Pictures paired with source code:
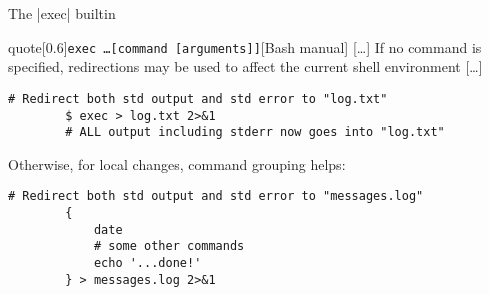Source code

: \begin{frame}[fragile]{The \bash|exec| builtin}
    \vspace{-2mm}
    \begin{varblock}{quote}[0.6\textwidth]{\texttt{exec \ldots [command [arguments]]}}[Bash manual]
        [\ldots] If no command is specified, redirections may be used to affect the current shell environment [\ldots]\smallskip
    \end{varblock}
    \begin{lstlisting}[style=MyBash, numbers=none, belowskip=-4mm]
        # Redirect both std output and std error to "log.txt"
        $ exec > log.txt 2>&1
        # ALL output including stderr now goes into "log.txt"
    \end{lstlisting}
    Otherwise, for local changes, command grouping helps:
    \begin{lstlisting}[style=MyBash, numbers=none, aboveskip=2mm]
        # Redirect both std output and std error to "messages.log"
        {
            date
            # some other commands
            echo '...done!'
        } > messages.log 2>&1
    \end{lstlisting} 
\end{frame}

(AIM OF THE TASK):
Which lines of the data contain the word "frame"? Copy each one.

(EXPECTED ANSWER):
: \begin{frame}[fragile]{The \bash|exec| builtin}
\end{frame}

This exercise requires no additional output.